== Segment start ==

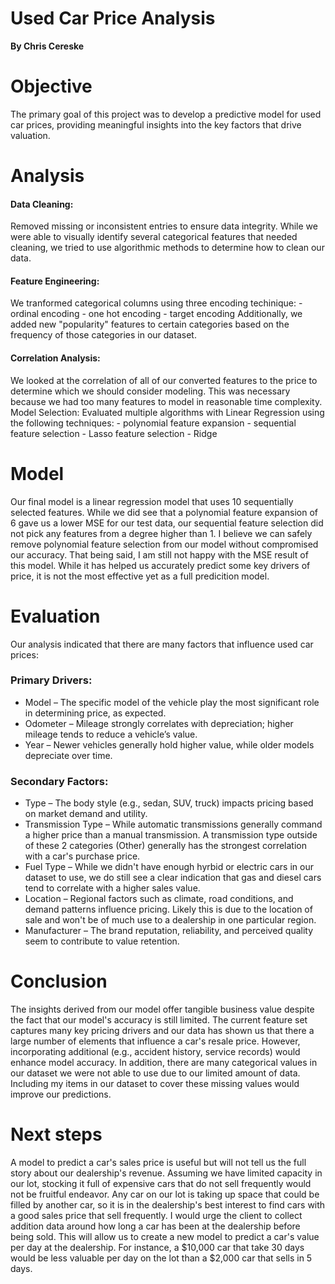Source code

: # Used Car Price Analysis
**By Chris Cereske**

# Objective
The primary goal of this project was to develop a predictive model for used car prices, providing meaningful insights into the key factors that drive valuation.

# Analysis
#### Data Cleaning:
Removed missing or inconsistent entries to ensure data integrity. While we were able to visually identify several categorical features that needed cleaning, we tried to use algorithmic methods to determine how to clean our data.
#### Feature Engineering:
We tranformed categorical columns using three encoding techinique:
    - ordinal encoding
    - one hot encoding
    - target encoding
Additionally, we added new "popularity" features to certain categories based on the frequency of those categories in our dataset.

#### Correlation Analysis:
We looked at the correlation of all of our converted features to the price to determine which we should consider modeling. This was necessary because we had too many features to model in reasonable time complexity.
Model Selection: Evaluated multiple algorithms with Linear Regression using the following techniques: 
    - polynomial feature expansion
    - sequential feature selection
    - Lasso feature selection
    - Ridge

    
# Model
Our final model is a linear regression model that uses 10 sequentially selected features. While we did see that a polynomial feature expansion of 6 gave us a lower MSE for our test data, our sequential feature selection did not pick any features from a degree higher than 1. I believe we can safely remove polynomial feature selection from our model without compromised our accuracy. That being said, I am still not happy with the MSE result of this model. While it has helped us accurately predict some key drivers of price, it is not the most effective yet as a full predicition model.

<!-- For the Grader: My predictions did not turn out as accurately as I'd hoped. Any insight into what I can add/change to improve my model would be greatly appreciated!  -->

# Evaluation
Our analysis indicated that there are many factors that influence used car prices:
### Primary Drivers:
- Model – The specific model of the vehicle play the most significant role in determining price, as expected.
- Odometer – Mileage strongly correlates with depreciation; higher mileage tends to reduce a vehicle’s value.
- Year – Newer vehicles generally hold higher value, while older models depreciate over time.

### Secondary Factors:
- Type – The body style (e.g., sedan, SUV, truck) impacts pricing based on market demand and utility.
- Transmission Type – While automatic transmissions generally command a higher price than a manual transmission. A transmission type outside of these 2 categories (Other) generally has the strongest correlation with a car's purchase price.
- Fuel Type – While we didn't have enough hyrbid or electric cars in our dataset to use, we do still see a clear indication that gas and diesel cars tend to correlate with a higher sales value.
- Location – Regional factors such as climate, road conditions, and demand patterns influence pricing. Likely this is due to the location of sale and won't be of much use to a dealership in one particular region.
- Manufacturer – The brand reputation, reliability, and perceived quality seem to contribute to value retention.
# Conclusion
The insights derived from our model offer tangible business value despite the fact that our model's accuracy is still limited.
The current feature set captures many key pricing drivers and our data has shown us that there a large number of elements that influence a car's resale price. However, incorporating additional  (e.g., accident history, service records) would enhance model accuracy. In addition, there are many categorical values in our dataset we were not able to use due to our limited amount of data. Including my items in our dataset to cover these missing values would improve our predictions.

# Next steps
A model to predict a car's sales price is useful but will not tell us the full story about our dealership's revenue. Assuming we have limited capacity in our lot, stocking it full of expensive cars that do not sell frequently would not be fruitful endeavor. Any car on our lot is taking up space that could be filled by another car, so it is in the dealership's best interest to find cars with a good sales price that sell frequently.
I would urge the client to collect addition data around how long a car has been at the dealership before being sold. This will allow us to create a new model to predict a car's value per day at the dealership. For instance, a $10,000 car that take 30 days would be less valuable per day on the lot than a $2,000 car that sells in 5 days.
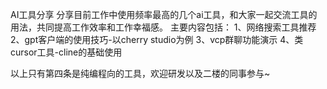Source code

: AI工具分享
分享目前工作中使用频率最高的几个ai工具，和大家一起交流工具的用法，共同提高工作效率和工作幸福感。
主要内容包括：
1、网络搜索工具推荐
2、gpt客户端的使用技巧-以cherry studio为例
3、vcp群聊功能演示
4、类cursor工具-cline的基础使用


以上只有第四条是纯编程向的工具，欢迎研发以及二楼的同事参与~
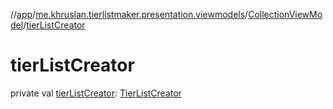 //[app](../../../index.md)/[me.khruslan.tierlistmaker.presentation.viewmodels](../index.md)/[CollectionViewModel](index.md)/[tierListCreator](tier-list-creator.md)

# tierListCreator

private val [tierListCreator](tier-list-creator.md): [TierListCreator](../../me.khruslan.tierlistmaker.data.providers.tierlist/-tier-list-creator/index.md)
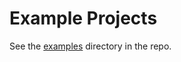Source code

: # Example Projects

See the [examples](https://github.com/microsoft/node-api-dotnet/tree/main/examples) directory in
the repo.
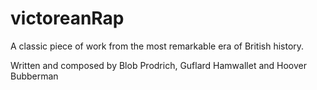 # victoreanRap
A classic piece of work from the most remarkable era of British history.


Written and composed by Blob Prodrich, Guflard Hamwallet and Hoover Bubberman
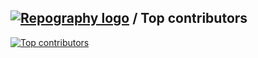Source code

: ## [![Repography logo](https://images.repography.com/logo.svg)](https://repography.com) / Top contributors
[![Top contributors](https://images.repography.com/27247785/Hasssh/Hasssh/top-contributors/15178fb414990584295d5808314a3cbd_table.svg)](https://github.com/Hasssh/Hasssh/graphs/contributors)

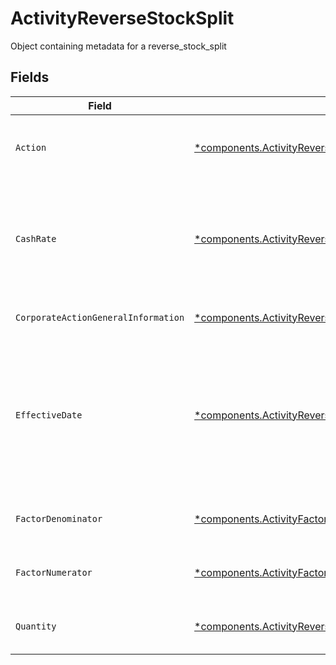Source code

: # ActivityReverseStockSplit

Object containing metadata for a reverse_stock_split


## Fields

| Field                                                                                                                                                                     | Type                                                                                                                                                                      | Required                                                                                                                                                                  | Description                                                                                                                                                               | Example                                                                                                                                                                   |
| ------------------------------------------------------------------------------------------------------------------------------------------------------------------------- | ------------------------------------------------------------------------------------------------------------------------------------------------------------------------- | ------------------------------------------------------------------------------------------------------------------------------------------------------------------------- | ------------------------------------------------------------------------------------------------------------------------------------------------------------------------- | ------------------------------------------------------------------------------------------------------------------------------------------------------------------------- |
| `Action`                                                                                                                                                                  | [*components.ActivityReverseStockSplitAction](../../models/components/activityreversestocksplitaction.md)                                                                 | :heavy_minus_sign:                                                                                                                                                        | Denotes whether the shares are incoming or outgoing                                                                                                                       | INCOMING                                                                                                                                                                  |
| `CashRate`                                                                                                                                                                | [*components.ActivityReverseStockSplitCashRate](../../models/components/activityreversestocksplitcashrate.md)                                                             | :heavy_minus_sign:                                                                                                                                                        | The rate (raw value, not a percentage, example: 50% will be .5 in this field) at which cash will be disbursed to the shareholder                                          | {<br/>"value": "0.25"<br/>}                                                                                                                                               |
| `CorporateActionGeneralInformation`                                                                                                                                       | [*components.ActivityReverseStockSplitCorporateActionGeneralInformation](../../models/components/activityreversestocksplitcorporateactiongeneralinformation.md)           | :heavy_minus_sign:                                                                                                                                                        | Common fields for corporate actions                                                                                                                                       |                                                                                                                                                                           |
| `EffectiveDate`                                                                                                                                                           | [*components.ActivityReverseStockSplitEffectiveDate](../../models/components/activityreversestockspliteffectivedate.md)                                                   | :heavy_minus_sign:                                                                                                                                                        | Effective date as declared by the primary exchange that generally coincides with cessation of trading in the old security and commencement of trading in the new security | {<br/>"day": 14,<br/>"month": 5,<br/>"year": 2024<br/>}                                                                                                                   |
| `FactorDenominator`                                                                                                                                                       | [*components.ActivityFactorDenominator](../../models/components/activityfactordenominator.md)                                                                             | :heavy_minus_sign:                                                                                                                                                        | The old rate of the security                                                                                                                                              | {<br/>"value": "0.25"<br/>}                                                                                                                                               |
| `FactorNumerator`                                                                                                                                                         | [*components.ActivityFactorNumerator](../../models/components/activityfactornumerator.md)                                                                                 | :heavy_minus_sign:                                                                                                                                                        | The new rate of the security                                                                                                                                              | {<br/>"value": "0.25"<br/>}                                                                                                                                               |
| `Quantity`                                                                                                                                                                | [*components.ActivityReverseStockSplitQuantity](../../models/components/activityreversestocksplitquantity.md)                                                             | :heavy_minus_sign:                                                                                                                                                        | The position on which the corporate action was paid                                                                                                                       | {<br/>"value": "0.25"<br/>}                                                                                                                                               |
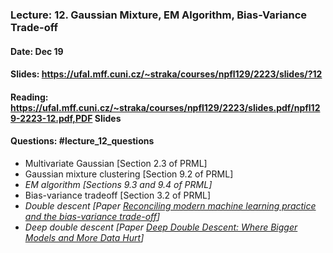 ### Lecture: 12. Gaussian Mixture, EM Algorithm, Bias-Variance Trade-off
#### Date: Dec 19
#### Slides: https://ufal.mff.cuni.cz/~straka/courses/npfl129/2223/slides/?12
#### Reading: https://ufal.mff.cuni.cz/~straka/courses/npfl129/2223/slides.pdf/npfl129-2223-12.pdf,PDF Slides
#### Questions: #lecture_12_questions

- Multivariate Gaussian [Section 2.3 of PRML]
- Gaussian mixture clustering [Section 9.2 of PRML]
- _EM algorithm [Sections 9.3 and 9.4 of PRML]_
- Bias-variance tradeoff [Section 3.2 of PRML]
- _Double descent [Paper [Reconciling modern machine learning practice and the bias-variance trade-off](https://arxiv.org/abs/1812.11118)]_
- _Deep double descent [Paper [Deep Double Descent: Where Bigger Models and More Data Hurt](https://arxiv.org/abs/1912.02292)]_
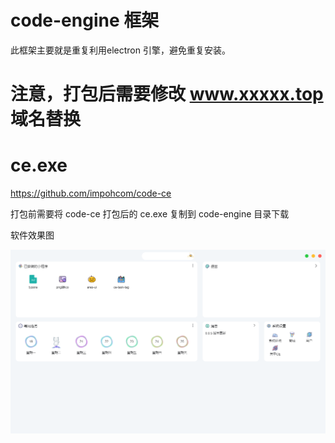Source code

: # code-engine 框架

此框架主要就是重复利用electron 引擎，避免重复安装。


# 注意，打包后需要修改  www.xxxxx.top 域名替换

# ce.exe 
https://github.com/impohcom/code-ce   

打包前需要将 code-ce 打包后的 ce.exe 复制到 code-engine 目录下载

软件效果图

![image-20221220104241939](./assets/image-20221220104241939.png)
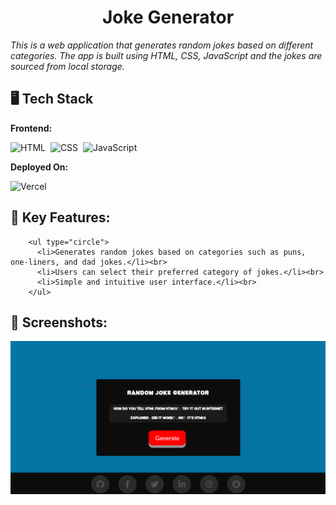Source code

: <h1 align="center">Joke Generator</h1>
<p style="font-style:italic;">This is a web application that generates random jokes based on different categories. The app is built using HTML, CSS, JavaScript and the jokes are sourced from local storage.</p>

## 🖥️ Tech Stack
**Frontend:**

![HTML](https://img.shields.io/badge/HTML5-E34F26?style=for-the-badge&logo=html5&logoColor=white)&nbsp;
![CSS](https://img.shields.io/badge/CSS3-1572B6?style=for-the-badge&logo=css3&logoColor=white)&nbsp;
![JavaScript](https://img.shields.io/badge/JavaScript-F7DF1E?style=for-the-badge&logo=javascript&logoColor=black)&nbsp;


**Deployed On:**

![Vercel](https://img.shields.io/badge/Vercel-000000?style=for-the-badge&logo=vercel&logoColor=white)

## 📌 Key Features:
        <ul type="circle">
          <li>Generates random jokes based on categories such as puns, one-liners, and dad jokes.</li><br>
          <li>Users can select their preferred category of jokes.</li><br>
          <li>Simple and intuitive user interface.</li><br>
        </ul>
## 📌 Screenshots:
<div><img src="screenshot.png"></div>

== Segment end ==
== Segment start ==

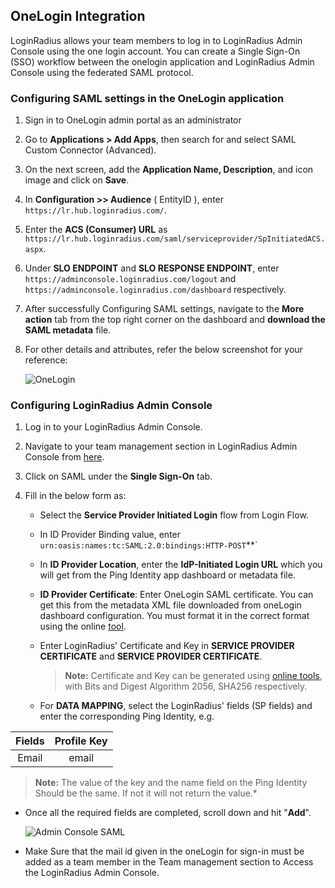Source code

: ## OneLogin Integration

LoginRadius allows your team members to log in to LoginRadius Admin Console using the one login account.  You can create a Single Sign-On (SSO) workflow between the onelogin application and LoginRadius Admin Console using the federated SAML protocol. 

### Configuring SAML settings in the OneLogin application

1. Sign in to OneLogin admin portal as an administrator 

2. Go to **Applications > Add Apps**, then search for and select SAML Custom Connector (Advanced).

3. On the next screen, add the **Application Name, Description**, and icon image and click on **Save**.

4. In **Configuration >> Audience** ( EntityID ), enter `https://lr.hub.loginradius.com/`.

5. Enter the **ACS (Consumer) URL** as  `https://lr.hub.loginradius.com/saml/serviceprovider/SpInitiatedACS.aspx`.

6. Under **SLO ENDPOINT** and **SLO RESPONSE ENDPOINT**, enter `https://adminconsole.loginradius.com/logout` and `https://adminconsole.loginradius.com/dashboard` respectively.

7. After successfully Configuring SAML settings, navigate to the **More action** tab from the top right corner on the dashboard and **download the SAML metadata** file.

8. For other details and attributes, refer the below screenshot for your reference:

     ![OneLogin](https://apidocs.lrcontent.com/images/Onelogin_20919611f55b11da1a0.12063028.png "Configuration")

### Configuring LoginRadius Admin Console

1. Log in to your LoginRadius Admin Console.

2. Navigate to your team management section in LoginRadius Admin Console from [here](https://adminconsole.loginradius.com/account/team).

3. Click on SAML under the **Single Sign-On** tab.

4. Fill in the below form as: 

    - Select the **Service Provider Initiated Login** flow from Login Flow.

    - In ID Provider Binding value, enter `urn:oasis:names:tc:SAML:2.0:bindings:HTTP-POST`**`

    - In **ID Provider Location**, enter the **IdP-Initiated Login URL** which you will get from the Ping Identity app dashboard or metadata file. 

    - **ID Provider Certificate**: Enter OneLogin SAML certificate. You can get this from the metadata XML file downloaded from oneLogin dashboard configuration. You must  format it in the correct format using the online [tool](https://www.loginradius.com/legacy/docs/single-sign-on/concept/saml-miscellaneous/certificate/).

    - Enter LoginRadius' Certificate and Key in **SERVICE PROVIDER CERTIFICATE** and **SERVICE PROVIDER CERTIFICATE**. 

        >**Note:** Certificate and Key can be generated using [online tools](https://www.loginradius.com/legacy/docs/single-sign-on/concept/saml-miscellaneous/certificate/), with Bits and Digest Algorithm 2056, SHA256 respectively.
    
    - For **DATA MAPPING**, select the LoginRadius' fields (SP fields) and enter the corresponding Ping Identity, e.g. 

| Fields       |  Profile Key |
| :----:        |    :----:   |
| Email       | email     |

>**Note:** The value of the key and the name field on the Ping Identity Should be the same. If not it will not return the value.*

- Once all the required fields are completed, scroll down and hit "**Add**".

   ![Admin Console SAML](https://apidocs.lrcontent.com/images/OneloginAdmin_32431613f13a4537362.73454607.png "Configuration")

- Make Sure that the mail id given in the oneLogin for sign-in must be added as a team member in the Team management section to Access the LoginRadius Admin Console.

== Segment end ==
== Segment start ==

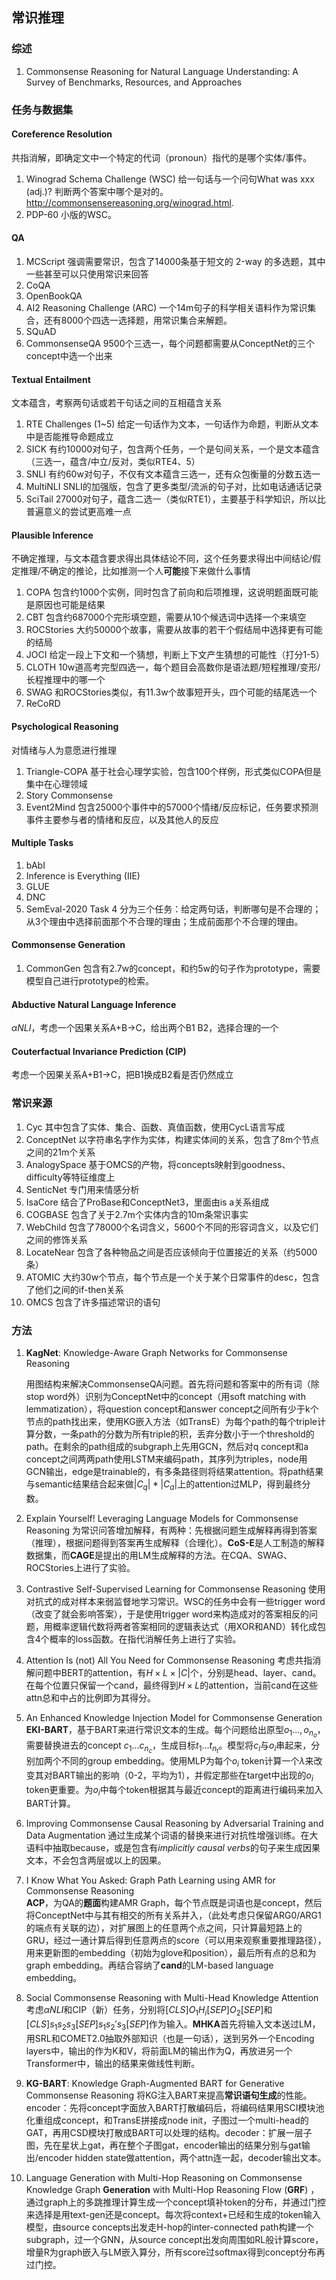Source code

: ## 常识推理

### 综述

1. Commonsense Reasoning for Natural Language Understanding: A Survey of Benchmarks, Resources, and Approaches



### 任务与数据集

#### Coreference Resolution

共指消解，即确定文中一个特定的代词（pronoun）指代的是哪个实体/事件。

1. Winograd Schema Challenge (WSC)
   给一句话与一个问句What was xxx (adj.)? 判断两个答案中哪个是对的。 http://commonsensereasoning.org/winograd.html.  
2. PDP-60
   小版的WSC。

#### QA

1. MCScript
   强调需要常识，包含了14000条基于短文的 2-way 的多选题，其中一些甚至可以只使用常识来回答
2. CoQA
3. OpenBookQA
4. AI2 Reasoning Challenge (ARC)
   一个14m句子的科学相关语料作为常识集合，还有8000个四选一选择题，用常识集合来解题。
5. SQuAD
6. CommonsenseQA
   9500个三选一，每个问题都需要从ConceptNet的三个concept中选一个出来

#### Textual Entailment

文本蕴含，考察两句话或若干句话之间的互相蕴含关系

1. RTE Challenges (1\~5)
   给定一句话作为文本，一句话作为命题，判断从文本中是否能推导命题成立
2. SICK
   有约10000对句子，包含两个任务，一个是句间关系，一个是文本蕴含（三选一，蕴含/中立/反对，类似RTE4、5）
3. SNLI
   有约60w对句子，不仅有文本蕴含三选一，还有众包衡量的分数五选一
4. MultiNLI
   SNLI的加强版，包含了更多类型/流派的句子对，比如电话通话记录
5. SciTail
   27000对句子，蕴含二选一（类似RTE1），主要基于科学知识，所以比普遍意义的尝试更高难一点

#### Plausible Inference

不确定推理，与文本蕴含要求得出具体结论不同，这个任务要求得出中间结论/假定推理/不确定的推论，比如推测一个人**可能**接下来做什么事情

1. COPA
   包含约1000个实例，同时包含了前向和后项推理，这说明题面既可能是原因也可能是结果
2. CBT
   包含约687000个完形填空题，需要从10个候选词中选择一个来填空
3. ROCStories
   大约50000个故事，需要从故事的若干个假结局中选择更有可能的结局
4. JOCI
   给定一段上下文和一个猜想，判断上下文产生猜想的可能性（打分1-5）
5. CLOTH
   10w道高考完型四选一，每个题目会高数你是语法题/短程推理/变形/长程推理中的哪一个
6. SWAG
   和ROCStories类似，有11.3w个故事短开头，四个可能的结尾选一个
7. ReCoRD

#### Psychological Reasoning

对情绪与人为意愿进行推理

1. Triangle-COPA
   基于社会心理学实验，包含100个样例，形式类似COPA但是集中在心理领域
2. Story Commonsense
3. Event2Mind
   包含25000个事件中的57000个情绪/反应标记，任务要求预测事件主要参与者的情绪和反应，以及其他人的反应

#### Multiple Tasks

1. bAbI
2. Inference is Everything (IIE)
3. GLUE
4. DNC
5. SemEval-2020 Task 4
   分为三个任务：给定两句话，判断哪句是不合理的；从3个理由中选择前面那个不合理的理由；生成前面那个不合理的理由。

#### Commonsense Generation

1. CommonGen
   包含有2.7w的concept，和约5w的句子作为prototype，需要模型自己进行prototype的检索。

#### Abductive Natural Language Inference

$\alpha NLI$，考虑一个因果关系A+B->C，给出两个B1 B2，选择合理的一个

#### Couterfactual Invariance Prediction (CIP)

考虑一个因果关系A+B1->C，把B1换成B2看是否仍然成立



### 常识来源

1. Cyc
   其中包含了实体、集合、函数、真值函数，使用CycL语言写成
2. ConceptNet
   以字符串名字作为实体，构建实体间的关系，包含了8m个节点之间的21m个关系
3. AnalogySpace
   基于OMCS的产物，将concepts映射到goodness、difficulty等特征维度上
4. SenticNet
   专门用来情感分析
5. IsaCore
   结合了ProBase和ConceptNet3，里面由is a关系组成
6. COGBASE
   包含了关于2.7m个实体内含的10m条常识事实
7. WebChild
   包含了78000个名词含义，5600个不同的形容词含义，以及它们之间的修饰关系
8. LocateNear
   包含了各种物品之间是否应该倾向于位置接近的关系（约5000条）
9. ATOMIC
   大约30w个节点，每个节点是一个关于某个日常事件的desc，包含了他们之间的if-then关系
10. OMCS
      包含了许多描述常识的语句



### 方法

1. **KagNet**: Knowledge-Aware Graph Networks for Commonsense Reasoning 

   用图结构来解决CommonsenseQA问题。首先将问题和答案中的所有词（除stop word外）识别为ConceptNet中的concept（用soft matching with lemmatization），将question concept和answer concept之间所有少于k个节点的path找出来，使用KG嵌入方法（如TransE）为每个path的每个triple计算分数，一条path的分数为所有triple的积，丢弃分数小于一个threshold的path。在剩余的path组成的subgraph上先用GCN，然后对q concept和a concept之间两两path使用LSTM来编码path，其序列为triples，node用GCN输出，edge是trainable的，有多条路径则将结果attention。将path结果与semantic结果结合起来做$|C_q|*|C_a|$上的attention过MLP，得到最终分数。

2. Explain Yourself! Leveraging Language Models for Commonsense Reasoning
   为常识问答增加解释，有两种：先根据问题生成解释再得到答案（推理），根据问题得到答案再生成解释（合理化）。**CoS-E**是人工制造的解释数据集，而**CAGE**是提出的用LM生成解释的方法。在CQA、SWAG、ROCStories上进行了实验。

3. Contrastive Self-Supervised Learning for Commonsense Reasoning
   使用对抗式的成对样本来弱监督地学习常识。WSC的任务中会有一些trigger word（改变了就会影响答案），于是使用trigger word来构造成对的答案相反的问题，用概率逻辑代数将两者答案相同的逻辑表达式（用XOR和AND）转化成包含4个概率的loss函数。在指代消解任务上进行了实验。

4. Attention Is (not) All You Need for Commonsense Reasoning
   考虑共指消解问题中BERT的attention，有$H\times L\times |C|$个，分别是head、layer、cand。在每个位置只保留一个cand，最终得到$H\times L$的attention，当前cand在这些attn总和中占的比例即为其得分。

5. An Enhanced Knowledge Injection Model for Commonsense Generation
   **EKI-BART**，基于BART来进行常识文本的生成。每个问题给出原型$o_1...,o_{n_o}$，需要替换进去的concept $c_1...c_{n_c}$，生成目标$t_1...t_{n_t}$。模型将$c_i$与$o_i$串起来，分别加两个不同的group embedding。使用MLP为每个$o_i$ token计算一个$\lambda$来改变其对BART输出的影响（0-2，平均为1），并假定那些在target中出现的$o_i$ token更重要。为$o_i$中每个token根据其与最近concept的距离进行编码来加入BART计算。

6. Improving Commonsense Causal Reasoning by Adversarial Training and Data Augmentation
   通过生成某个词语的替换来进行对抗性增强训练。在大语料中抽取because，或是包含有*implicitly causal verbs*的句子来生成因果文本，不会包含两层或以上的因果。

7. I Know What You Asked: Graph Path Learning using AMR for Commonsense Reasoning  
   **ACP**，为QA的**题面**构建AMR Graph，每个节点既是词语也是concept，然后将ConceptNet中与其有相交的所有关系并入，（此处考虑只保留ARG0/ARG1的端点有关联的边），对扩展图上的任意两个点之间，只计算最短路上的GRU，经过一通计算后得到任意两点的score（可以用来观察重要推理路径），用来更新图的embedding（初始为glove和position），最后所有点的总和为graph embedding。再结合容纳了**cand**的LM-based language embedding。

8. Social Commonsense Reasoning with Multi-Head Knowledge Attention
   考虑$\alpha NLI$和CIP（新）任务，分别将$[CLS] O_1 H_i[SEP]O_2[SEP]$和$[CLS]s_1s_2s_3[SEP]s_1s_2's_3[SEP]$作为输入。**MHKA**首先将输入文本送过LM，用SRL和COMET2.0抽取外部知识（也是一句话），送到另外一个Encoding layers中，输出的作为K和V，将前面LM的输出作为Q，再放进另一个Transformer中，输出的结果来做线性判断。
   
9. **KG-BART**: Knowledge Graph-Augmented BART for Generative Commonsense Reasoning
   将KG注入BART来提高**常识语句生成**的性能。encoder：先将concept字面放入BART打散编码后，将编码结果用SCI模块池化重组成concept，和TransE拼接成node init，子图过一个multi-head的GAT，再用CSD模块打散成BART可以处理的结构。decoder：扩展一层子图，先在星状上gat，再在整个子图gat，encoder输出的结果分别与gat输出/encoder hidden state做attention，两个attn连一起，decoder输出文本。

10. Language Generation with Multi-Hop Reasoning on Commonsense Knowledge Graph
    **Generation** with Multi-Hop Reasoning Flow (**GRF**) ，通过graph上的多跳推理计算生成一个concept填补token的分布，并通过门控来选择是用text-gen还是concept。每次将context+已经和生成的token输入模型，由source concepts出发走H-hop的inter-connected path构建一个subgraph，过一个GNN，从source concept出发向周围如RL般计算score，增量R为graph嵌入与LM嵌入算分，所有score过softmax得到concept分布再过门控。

== Segment end ==

Work order> For each line of the material that includes the word "these", make a copy.

Result of the exercise>
- Transmission Type – While automatic transmissions generally command a higher price than a manual transmission. A transmission type outside of these 2 categories (Other) generally has the strongest correlation with a car's purchase price.
The current feature set captures many key pricing drivers and our data has shown us that there a large number of elements that influence a car's resale price. However, incorporating additional  (e.g., accident history, service records) would enhance model accuracy. In addition, there are many categorical values in our dataset we were not able to use due to our limited amount of data. Including my items in our dataset to cover these missing values would improve our predictions.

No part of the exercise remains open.